Altshuler 表示，福泰 (Vertex) 正在努力简化治疗过程，以便更多的人能够使用它。 例如，他的团队正在寻求开发一种药丸形式的药物，其效果与基因编辑方法类似。

But experts have warned that simpler treatments will likely still be too costly for many people. This has led to calls for governments and non-profit organizations to get involved to help provide financial assistance to patients.

但专家警告说，对于许多人来说，更简单的治疗方法可能仍然过于昂贵。 这导致人们呼吁政府和非营利组织参与进来，帮助为患者提供经济援助。

Gautam Dongre lives in the city of Nagpur in central India. His two children suffer from SCD. He told the AP he has been “praying the treatment should come to us.”

高塔姆·东格尔 (Gautam Dongre) 住在印度中部那格浦尔市。 他的两个孩子患有 SCD。 他告诉美联社，他一直在“祈祷我们能得到治疗”。

Dongre’s son is now 19 years old and his daughter is 13. They both currently take a drug called hydroxyurea. That drug has long been used to help prevent the formation of sickle-shaped red blood cells in an effort to control pain and other damaging effects.

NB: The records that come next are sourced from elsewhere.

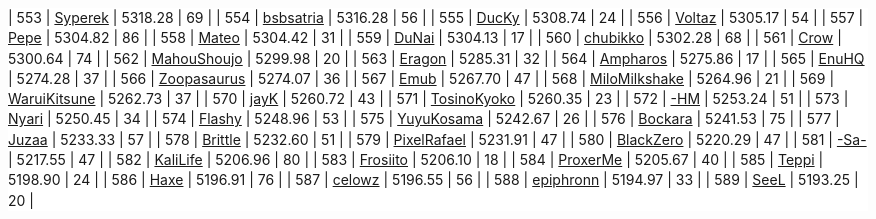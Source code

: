 | 553 | [Syperek](https://osu.ppy.sh/u/2767021) | 5318.28 | 69 |
| 554 | [bsbsatria](https://osu.ppy.sh/u/3302610) | 5316.28 | 56 |
| 555 | [DucKy](https://osu.ppy.sh/u/2479300) | 5308.74 | 24 |
| 556 | [Voltaz](https://osu.ppy.sh/u/1800512) | 5305.17 | 54 |
| 557 | [Pepe](https://osu.ppy.sh/u/2793408) | 5304.82 | 86 |
| 558 | [Mateo](https://osu.ppy.sh/u/3851867) | 5304.42 | 31 |
| 559 | [DuNai](https://osu.ppy.sh/u/2522197) | 5304.13 | 17 |
| 560 | [chubikko](https://osu.ppy.sh/u/9839751) | 5302.28 | 68 |
| 561 | [Crow](https://osu.ppy.sh/u/1855314) | 5300.64 | 74 |
| 562 | [MahouShoujo](https://osu.ppy.sh/u/3343383) | 5299.98 | 20 |
| 563 | [Eragon](https://osu.ppy.sh/u/6864195) | 5285.31 | 32 |
| 564 | [Ampharos](https://osu.ppy.sh/u/7236080) | 5275.86 | 17 |
| 565 | [EnuHQ](https://osu.ppy.sh/u/5281072) | 5274.28 | 37 |
| 566 | [Zoopasaurus](https://osu.ppy.sh/u/7246954) | 5274.07 | 36 |
| 567 | [Emub](https://osu.ppy.sh/u/4337359) | 5267.70 | 47 |
| 568 | [MiloMilkshake](https://osu.ppy.sh/u/8181420) | 5264.96 | 21 |
| 569 | [WaruiKitsune](https://osu.ppy.sh/u/2658457) | 5262.73 | 37 |
| 570 | [jayK](https://osu.ppy.sh/u/2307746) | 5260.72 | 43 |
| 571 | [TosinoKyoko](https://osu.ppy.sh/u/4224060) | 5260.35 | 23 |
| 572 | [-HM](https://osu.ppy.sh/u/2735631) | 5253.24 | 51 |
| 573 | [Nyari](https://osu.ppy.sh/u/1337145) | 5250.45 | 34 |
| 574 | [Flashy](https://osu.ppy.sh/u/7215309) | 5248.96 | 53 |
| 575 | [YuyuKosama](https://osu.ppy.sh/u/234788) | 5242.67 | 26 |
| 576 | [Bockara](https://osu.ppy.sh/u/3392405) | 5241.53 | 75 |
| 577 | [Juzaa](https://osu.ppy.sh/u/620661) | 5233.33 | 57 |
| 578 | [Brittle](https://osu.ppy.sh/u/1319156) | 5232.60 | 51 |
| 579 | [PixelRafael](https://osu.ppy.sh/u/1458651) | 5231.91 | 47 |
| 580 | [BlackZero](https://osu.ppy.sh/u/5383496) | 5220.29 | 47 |
| 581 | [-Sa-](https://osu.ppy.sh/u/3650391) | 5217.55 | 47 |
| 582 | [KaliLife](https://osu.ppy.sh/u/8397335) | 5206.96 | 80 |
| 583 | [Frosiito](https://osu.ppy.sh/u/6462387) | 5206.10 | 18 |
| 584 | [ProxerMe](https://osu.ppy.sh/u/4062387) | 5205.67 | 40 |
| 585 | [Teppi](https://osu.ppy.sh/u/1371974) | 5198.90 | 24 |
| 586 | [Haxe](https://osu.ppy.sh/u/9197419) | 5196.91 | 76 |
| 587 | [celowz](https://osu.ppy.sh/u/430926) | 5196.55 | 56 |
| 588 | [epiphronn](https://osu.ppy.sh/u/4916326) | 5194.97 | 33 |
| 589 | [SeeL](https://osu.ppy.sh/u/5104320) | 5193.25 | 20 |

东热的儿子现年 19 岁，女儿 13 岁。他们目前都服用一种名为羟基脲的药物。 这种药物长期以来一直被用来帮助防止镰状红细胞的形成，以控制疼痛和其他破坏性影响。

Dongre leads India’s National Alliance of Sickle Cell Organizations. He said many patients in rural parts of India are dying at very young ages without getting effective treatment.

东格尔领导着印度全国镰状细胞组织联盟。 他说，印度农村地区的许多患者在没有得到有效治疗的情况下就在很小的时候就去世了。

He added that if the gene treatments for SCD one day make it to India, he would like his children to be among the first to get them.

他补充说，如果有一天 SCD 的基因治疗方法能够到达印度，他希望他的孩子能够成为第一批接受治疗的人。

But Dongre noted that people in all countries – rich or poor – should be able to get the latest treatments available. “We are all part of one single planet,” he said.

但东格尔指出，所有国家的人们，无论贫富，都应该能够获得最新的治疗方法。 “我们都是同一个星球的一部分，”他说。